Non parlo dei contenuti della trasmissione che possono esser piaciuti o non piaciuti, ma della multi-piattaforma ibrida scelta per raggiungere il pubblico: tanti canali trasmissivi diversi e al centro il web, con il gigante del social networking del momento ad arricchire la tv di ieri di straordinarie attitudini interattive, capaci di far grande la TV – se così vogliamo continuare a chiamarla – di domani.

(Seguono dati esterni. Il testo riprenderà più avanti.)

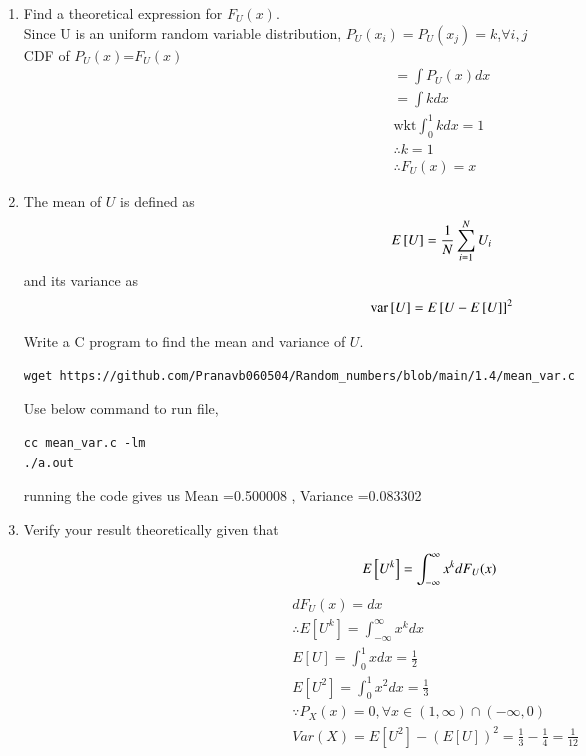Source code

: \documentclass[journal,12pt,twocolumn]{IEEEtran}
\renewcommand\thesection{\arabic{section}}
\begin{document}
\begin{enumerate}[label=\thesection.\arabic*
,ref=\thesection.\theenumi]
%
\item
Find a  theoretical expression for $F_{U}(x)$.\\
\solution
Since U is an uniform random variable distribution, $P_{U}(x_{i})=P_{U}(x_{j})=k$,$\forall i,j$\\
	CDF of $P_{U}(x)$=$F_{U}(x)$\\
	\begin{align}
	=\int P_{U}(x) dx\\
	=\int k dx\\
  \text{wkt} \int_{0}^{1} kdx=1\\
  \therefore k=1\\
  \therefore F_{U}(x)=x
	\end{align}	
\item
The mean of $U$ is defined as
%
\begin{equation}
E{}\left[U\right] = \frac{1}{N}\sum_{i=1}^{N}U_i
\end{equation}
%
and its variance as
%
\begin{equation}
\text{var}{}\left[U\right] = E{}\left[U- E{}\left[U\right]\right]^2 
\end{equation}

Write a C program to  find the mean and variance of $U$. \\
\solution
\begin{lstlisting}
wget https://github.com/Pranavb060504/Random_numbers/blob/main/1.4/mean_var.c
\end{lstlisting}
Use below command to run file,
\begin{lstlisting}
cc mean_var.c -lm
./a.out
\end{lstlisting}
running the code gives us Mean =0.500008 , Variance =0.083302
\item Verify your result theoretically given that
\end{enumerate}
%
\begin{equation}
E{}\left[U^k\right] = \int_{-\infty}^{\infty}x^kdF_{U}(x)
\end{equation}
\begin{align}
&dF_{U}(x)=dx\\
&\therefore E[U^k]=\int_{-\infty}^{\infty} x^k dx\\
&E[U]=\int_{0}^{1} x dx=\frac{1}{2}\\
&E[U^2]=\int_{0}^{1} x^2 dx=\frac{1}{3}\\
&\because P_{X}(x)=0 ,\forall x \in (1,\infty)\cap (-\infty,0)\\
&Var(X)=E[U^2]-(E[U])^2=\frac{1}{3}-\frac{1}{4}=\frac{1}{12}
\end{align}
\end{document}

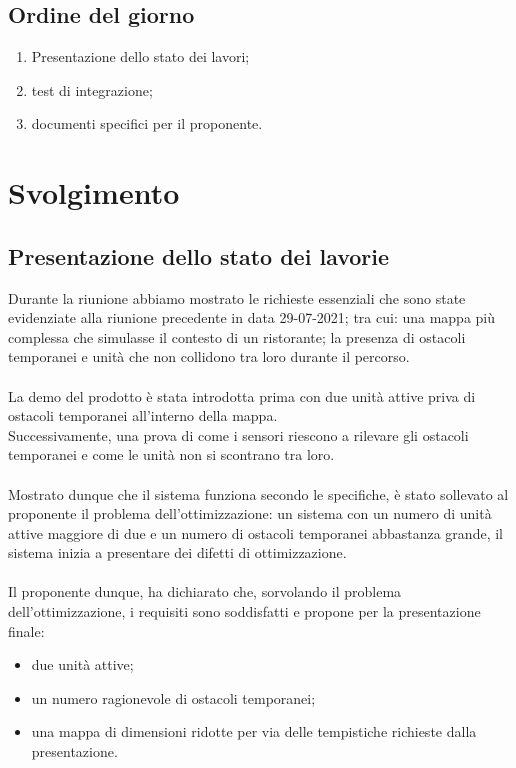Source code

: \documentclass[]{article}
\begin{document}
	\subsection{Ordine del giorno}
	\begin{enumerate}
		\item Presentazione dello stato dei lavori;
		\item test di integrazione;
		\item documenti specifici per il proponente.
	\end{enumerate}
	\newpage
	\section{Svolgimento}


	\subsection{Presentazione dello stato dei lavorie}
	Durante la riunione abbiamo mostrato le richieste essenziali che sono state evidenziate alla riunione precedente in data 29-07-2021; tra cui: una mappa più complessa che simulasse il contesto di un ristorante; la presenza di ostacoli temporanei e unità che non collidono tra loro durante il percorso. \\\\
	La demo del prodotto è stata introdotta prima con due unità attive priva di ostacoli temporanei all'interno della mappa.\\
	Successivamente, una prova di come i sensori riescono a rilevare gli ostacoli temporanei e come le unità non si scontrano tra loro.\\\\
	Mostrato dunque che il sistema funziona secondo le specifiche, è stato sollevato al proponente il problema dell'ottimizzazione: un sistema con un numero di unità attive maggiore di due e un numero di ostacoli temporanei abbastanza grande, il sistema inizia a presentare dei difetti di ottimizzazione. \\\\
	Il proponente dunque, ha dichiarato che, sorvolando il problema dell'ottimizzazione, i requisiti sono soddisfatti e propone per la presentazione finale:
	\begin{itemize}
		\item due unità attive;
		\item un numero ragionevole di ostacoli temporanei;
		\item una mappa di dimensioni ridotte per via delle tempistiche richieste dalla presentazione.
	\end{itemize}
\end{document}
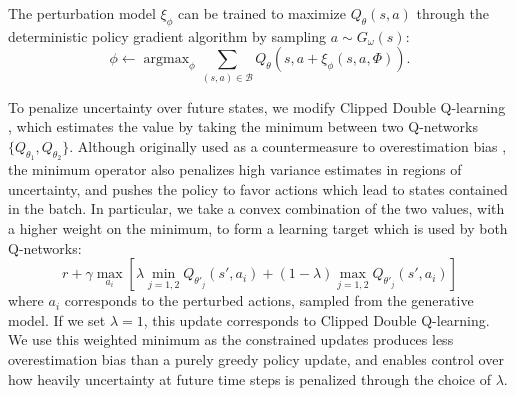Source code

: \documentclass{article}
\newcommand{\y}{\gamma}
\newcommand{\ta}{\theta}
\newcommand{\w}{\omega}
\newcommand{\lb}{\left [}
\newcommand{\rb}{\right ]}
\newcommand{\B}{\mathcal{B}}
\DeclareMathOperator*{\argmax}{argmax}
\begin{document}
The perturbation model $\xi_\phi$ can be trained to maximize $Q_\ta(s,a)$ through the deterministic policy gradient algorithm \citep{DPG} by sampling $a \sim G_\w(s)$: %
\begin{equation}
\phi \leftarrow \argmax_{\phi} \sum_{(s,a) \in \B} Q_\ta(s,a + \xi_{\phi}(s, a, \Phi)). %
\end{equation}


To penalize uncertainty over future states, we modify Clipped Double Q-learning \cite{fujimoto2018addressing}, which estimates the value by taking the minimum between two Q-networks $\{ Q_{\ta_1}, Q_{\ta_2} \}$. Although originally used as a countermeasure to overestimation bias \cite{thrun1993bias, hasselt2010double}, the minimum operator also penalizes high variance estimates in regions of uncertainty, and pushes the policy to favor actions which lead to states contained in the batch. In particular, we take a convex combination of the two values, with a higher weight on the minimum, to form a learning target which is used by both Q-networks:
\vspace{-3mm}
\begin{equation} \label{eqn:soft_min}
r + \y \max_{a_i} \lb \lambda \min_{j=1,2} Q_{\ta'_j}(s',a_i) + (1 - \lambda) \max_{j=1,2} Q_{\ta'_j}(s',a_i) \rb
\end{equation}
where $a_i$ corresponds to the perturbed actions, sampled from the generative model. If we set $\lambda = 1$, this update corresponds to Clipped Double Q-learning. We use this weighted minimum as the constrained updates produces less overestimation bias than a purely greedy policy update, and enables control over how heavily uncertainty at future time steps is penalized through the choice of $\lambda$.  
\end{document}
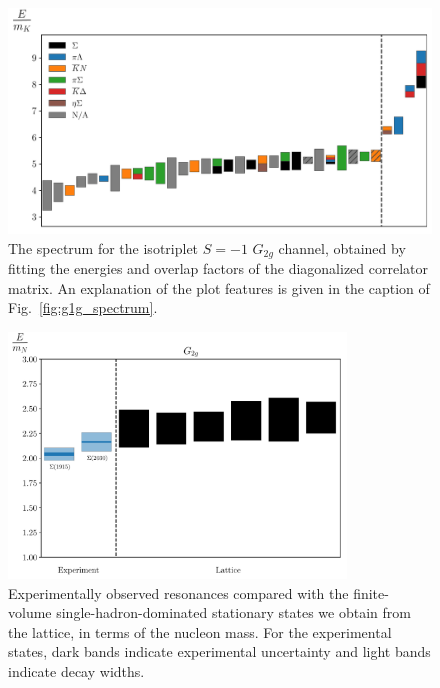 \begin{figure}[H]
    \centering
    \hspace*{-0.5in}\includegraphics[width=\textwidth]{figures/sigmas/g2g/staircase_mk.pdf}
    \caption[The spectrum for the isotriplet $S=-1$ $G_{2g}$ channel, obtained by fitting the energies and overlap factors of the diagonalized correlator matrix.]{The spectrum for the isotriplet $S=-1$ $G_{2g}$ channel, obtained by fitting the energies and overlap factors of the diagonalized correlator matrix. An explanation of the plot features is given in the caption of Fig.~\ref{fig:g1g_spectrum}.}\label{fig:g2g_spectrum}
\end{figure}

\begin{figure}[H]
    \centering
    \hspace*{-1cm}\includegraphics[width=0.8\textwidth]{figures/sigmas/g2g/expvslat.pdf}
    \caption[Experimentally observed resonances compared with the finite-volume single-hadron-dominated stationary states we obtain from the lattice in $G_{2g}$, in terms of the nucleon mass.]{Experimentally observed resonances compared with the finite-volume single-hadron-dominated stationary states we obtain from the lattice, in terms of the nucleon mass. For the experimental states, dark bands indicate experimental uncertainty and light bands indicate decay widths.}\label{fig:g2g_exp}
\end{figure}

I cittadini che la tv di ieri ha relegato al ruolo di soggetti tanto passivi da non aver neppure il diritto di chiedere a un giudice di verificare se la Rai adempia correttamente ai suoi obblighi da concessionaria monopolista del servizio pubblico, si trasformano, nella nuova TV ibrida e multi-piattaforma, in soggetti attivi, capaci di stimolare il dibattito in tempo reale, di manifestare nella più grande piazza della storia dell’umanità adesioni e dissensi dinanzi alle parole di questo o quel politico e, soprattutto, di partecipare attivamente al successo o all’insuccesso di una trasmissione accendendo o spegnendo il computer, senza che i “miracolosi algoritmi” dell’Auditel, troppo spesso influenzati da logiche pubblicitarie, decretino in autonomia successi ed insuccessi.

Abbiamo assistito, consapevoli o inconsapevoli, a una piccola, grande rivoluzione: la morte della tv e la sua resurrezione in un altrove che non appartiene più, né può appartenere, a questo o quel tycoon dei media, né essere controllato da questo o quel Governo.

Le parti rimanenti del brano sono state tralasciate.